集成的软件环境用于基于NMR的代谢组学分析
会议Poster
An Integrated Software Environment for NMR-Based Metabolomics Data Analysis - Leap to Biomarker Identification from PCA
Introduction
There has been a maturation in computer technologies that convert the instrumental measurements of patient samples to a collection of spectra and then prepare the spectra for sophisticated multivariate analysis tools. The next steps, recognition of altered concentrations of metabolites and identification of the affected metabolic pathways, remain a challenge. We have developed two technologies that combined with an integrated informatics system to accomplish this critical step.
Using this integrated informatics approach, raw NMR spectra are processed, and the processed NMR spectra are transferred to an integrated chemometrics data analysis tool. The outcome is a Principal Component Analysis (PCA) of the spectra, which includes a graphical display called a Scores Plot. In the Scores Plot, each NMR spectrum from a metabolomics experiment is represented as a single point in the plot. Similar spectra will appear nearer to one another in a Scores Plot, and dissimilar spectra will appear further away from one another. A related diagnostic graphical display called a Loadings Plot indicates the regions of the NMR spectra that describe the most variance in the NMR data set. The Scores Plot is related to the Loadings Plot in that the Loadings Plot describes the spectral regions that are highly variable in the experimental samples and therefore where in the Scores Plot each point will appear.
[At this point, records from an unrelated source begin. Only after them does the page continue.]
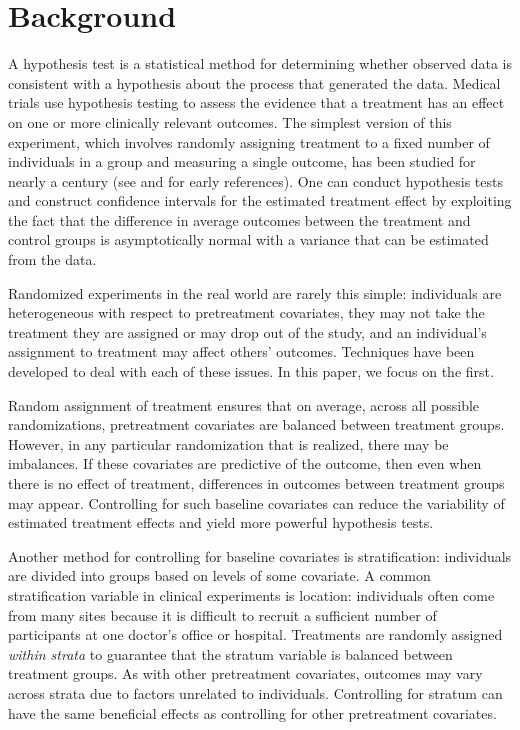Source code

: \documentclass[11pt]{article}
\begin{document}
\section{Background}
A hypothesis test is a statistical method for determining whether observed data is consistent with a hypothesis about the process that generated the data.
Medical trials use hypothesis testing to assess the evidence that a treatment has an effect on one or more clinically relevant outcomes.
The simplest version of this experiment, which involves randomly assigning treatment to a fixed number of individuals in a group and measuring a single outcome, has been studied for nearly a century (see \citet{fisher_design_1935} and \citet{neyman_application_1923} for early references).
One can conduct hypothesis tests and construct confidence intervals for the estimated treatment effect
by exploiting the fact that the difference in average outcomes between the treatment and control groups is asymptotically normal with a variance that can be estimated from the data.

Randomized experiments in the real world are rarely this simple:
individuals are heterogeneous with respect to pretreatment covariates,
they may not take the treatment they are assigned or may drop out of the study,
and an individual's assignment to treatment may affect others' outcomes.
Techniques have been developed to deal with each of these issues.
In this paper, we focus on the first.

Random assignment of treatment ensures that on average, across all possible randomizations, pretreatment covariates are balanced between treatment groups.
However, in any particular randomization that is realized, there may be imbalances.
If these covariates are predictive of the outcome, then even when there is no effect of treatment, differences in outcomes between treatment groups may appear.
Controlling for such baseline covariates can reduce the variability of estimated treatment effects and yield more powerful hypothesis tests.

Another method for controlling for baseline covariates is stratification:
individuals are divided into groups based on levels of some covariate.
A common stratification variable in clinical experiments is location:
individuals often come from many sites because it is difficult to recruit a sufficient number of participants at one doctor's office or hospital.
Treatments are randomly assigned  \textit{within strata} to guarantee that the stratum variable is balanced between treatment groups.
As with other pretreatment covariates, outcomes may vary across strata due to factors unrelated to individuals.
Controlling for stratum can have the same beneficial effects as controlling for other pretreatment covariates.
\end{document}
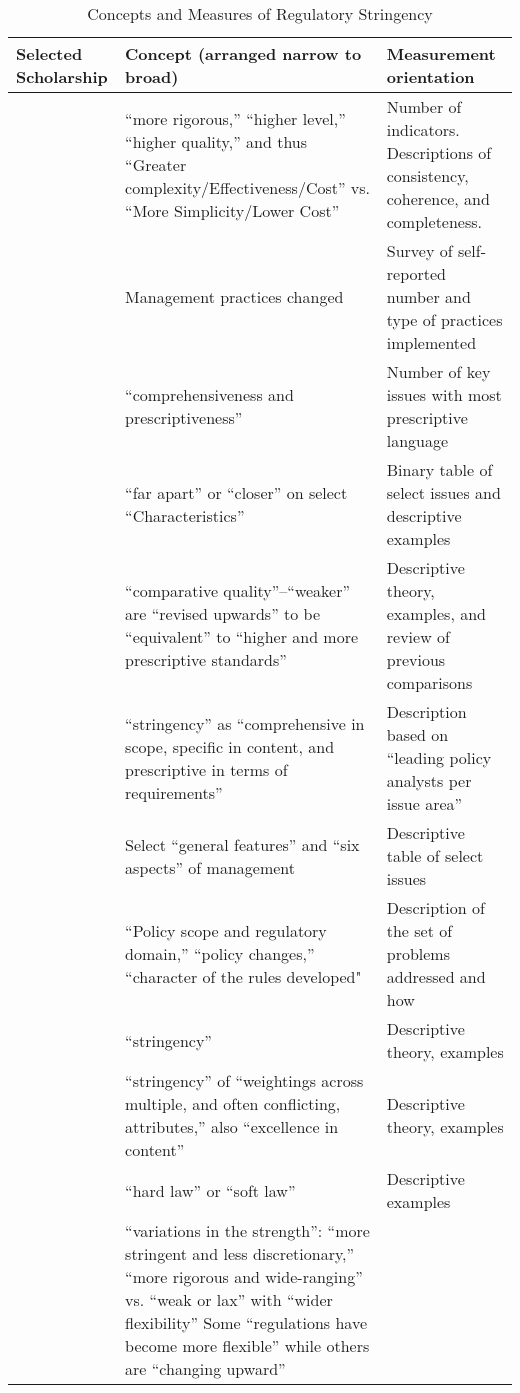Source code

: \begin{table}
\caption{Concepts and Measures of Regulatory Stringency}
\label{review}
\footnotesize
\centering

\begin{tabular}{p{3.3cm}p{7.5cm}p{4.5cm}}
Selected Scholarship & Concept (arranged narrow to broad) &    Measurement orientation \\
\hline
\citet{Garcia-Montiel2017}&
“more rigorous,” “higher level,” “higher quality,” and thus “Greater complexity/Effectiveness/Cost” vs. “More Simplicity/Lower Cost”&
Number of indicators. Descriptions of consistency, coherence, and completeness.\\
\hline
\citet{Moore2012}&
Management practices changed &    
Survey of self-reported number and type of practices implemented\\
\hline
\citet{McDermott2010} &
“comprehensiveness and prescriptiveness”&
Number of key issues with most prescriptive language\\
\hline
\citet{Overdevest2014}&
“far apart” or “closer” on select “Characteristics”&
Binary table of select issues and descriptive examples\\
\hline
\citet{Overdevest2010}&
“comparative quality”--“weaker” are “revised upwards” to be “equivalent” to “higher and more prescriptive standards”&
Descriptive theory, examples, and review of previous comparisons\\
\hline
\citet{Fransen2011}&
“stringency” as “comprehensive in scope, specific in content, and prescriptive in terms of requirements”&
Description based on “leading policy analysts per issue area”\\
\hline
\citet{Hansen2006}&
Select “general features” and “six aspects” of management &
Descriptive table of select issues\\
\hline
\citet{Auld2014}&    
“Policy scope and regulatory domain,” “policy changes,” “character of the rules developed"&
Description of the set of problems addressed and how\\
\hline
\citet{Cashore2004}&    
“stringency”&
Descriptive theory, examples\\
\hline
\citet{Smith2010}&
 “stringency” of “weightings across multiple, and often conflicting, attributes,” also “excellence in content”&
Descriptive theory, examples\\
\hline
\citet{Porter2014}&
“hard law” or “soft law”&
Descriptive examples\\
\hline
\citet{Gulbrandsen2004}&
“variations in the strength”: “more stringent and less discretionary,” “more rigorous and wide-ranging” vs. “weak or lax” with “wider flexibility” Some “regulations have become more flexible” while others are “changing upward”&

\end{tabular}
\end{table}

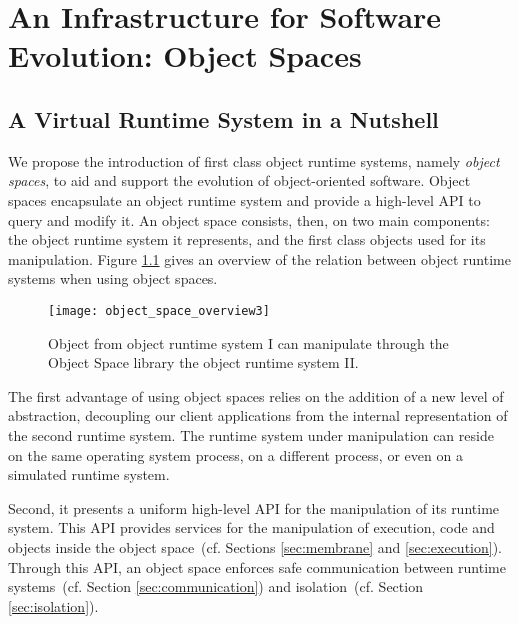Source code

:

\chapter{An Infrastructure for Software Evolution: Object Spaces}
\minitoc
\introduction

\section{A Virtual Runtime System in a Nutshell}

We propose the introduction of first class object runtime systems, namely \emph{object spaces}, to aid and support the evolution of object-oriented software.
Object spaces encapsulate an object runtime system and provide a high-level API to query and modify it. An object space consists, then, on two main components: the object runtime system it represents, and the first class objects used for its manipulation. Figure \ref{fig:objectSpaceOverview} gives an overview of the relation between object runtime systems when using object spaces.

\begin{figure}[htb]
\begin{center}
\texttt{[image: object\_space\_overview3]}
\caption{Object from object runtime system I can manipulate through the Object Space library the object runtime system II.\label{fig:objectSpaceOverview}}
\end{center}
\end{figure}

The first advantage of using object spaces relies on the addition of a new level of abstraction, decoupling our client applications from the internal representation of the second runtime system. The runtime system under manipulation can reside \eg on the same operating system process, on a different process, or even on a simulated runtime system.

Second, it presents a uniform high-level API for the manipulation of its runtime system. This API provides services for the manipulation of execution, code and objects inside the object space~(cf. Sections \ref{sec:membrane} and \ref{sec:execution}). Through this API, an object space enforces safe communication between runtime systems~(cf. Section \ref{sec:communication}) and isolation~(cf. Section \ref{sec:isolation}).

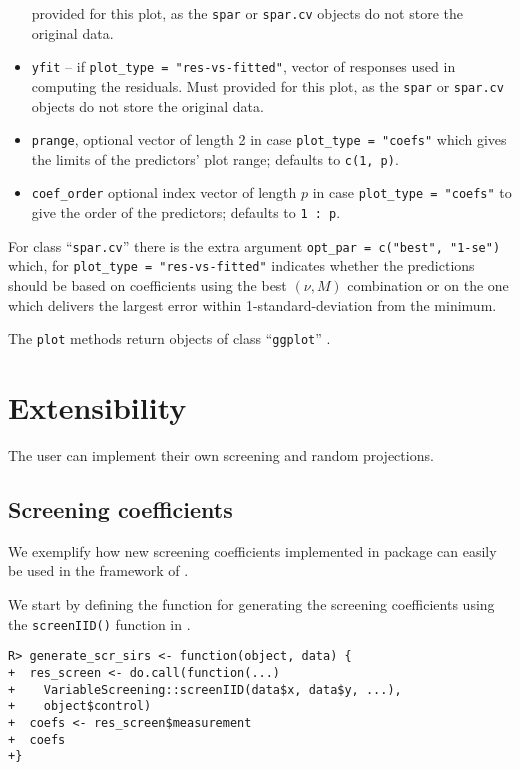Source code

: \documentclass[
  article]{jss}
\begin{document}
\begin{itemize}
  provided for this plot, as the \texttt{spar} or \texttt{spar.cv}
  objects do not store the original data.
\item
  \texttt{yfit} -- if \texttt{plot\_type\ =\ "res-vs-fitted"}, vector of
  responses used in computing the residuals. Must provided for this
  plot, as the \texttt{spar} or \texttt{spar.cv} objects do not store
  the original data.
\item
  \texttt{prange}, optional vector of length 2 in case
  \texttt{plot\_type\ =\ "coefs"} which gives the limits of the
  predictors' plot range; defaults to \texttt{c(1,\ p)}.
\item
  \texttt{coef\_order} optional index vector of length \(p\) in case
  \texttt{plot\_type\ =\ "coefs"} to give the order of the predictors;
  defaults to \texttt{1\ :\ p}.
\end{itemize}

For class ``\texttt{spar.cv}'' there is the extra argument
\texttt{opt\_par\ =\ c("best",\ "1-se")} which, for
\texttt{plot\_type\ =\ "res-vs-fitted"} indicates whether the
predictions should be based on coefficients using the best \((\nu, M)\)
combination or on the one which delivers the largest error within
1-standard-deviation from the minimum.

The \texttt{plot} methods return objects of class ``\texttt{ggplot}''
\citet{ggplotR}.

\section{Extensibility}\label{extensibility}

The user can implement their own screening and random projections.

\subsection{Screening coefficients}\label{sec-extensscrcoef}

We exemplify how new screening coefficients implemented in package
 can easily be used in the framework of
.

We start by defining the function for generating the screening
coefficients using the \texttt{screenIID()} function in
.

\begin{verbatim}
R> generate_scr_sirs <- function(object, data) {
+  res_screen <- do.call(function(...) 
+    VariableScreening::screenIID(data$x, data$y, ...), 
+    object$control)
+  coefs <- res_screen$measurement
+  coefs
+}
\end{verbatim}
\end{document}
A Loadings Plot can be used as a query to search a reference metabolite database to identify a list of putative metabolites whose concentration is changing throughout the course of the experiment. Alternatively, the reference metabolite database can be projected into the same space as the PCA Loadings Plot and filtered to identify the putative metabolites visually in the Loadings Plot. In this second approach, the list of filtered metabolites can be used to create a rank-ordered list of putative biological
pathways based on the co-occurrence of the filtered metabolites in each pathway. Direct internet links from the rank-ordered list to the KEGG database allow the researcher to explore each pathway in more detail.
Conclusion
It is important to obtain a PCA where classes of samples are clearly separable. The subsequent peak search or database projection are viable methods to discover compounds which contribute to the class separation. This system completes the steps to go from a PCA to biomarker(s) identification and finally, to suggest the possible metabolic pathways.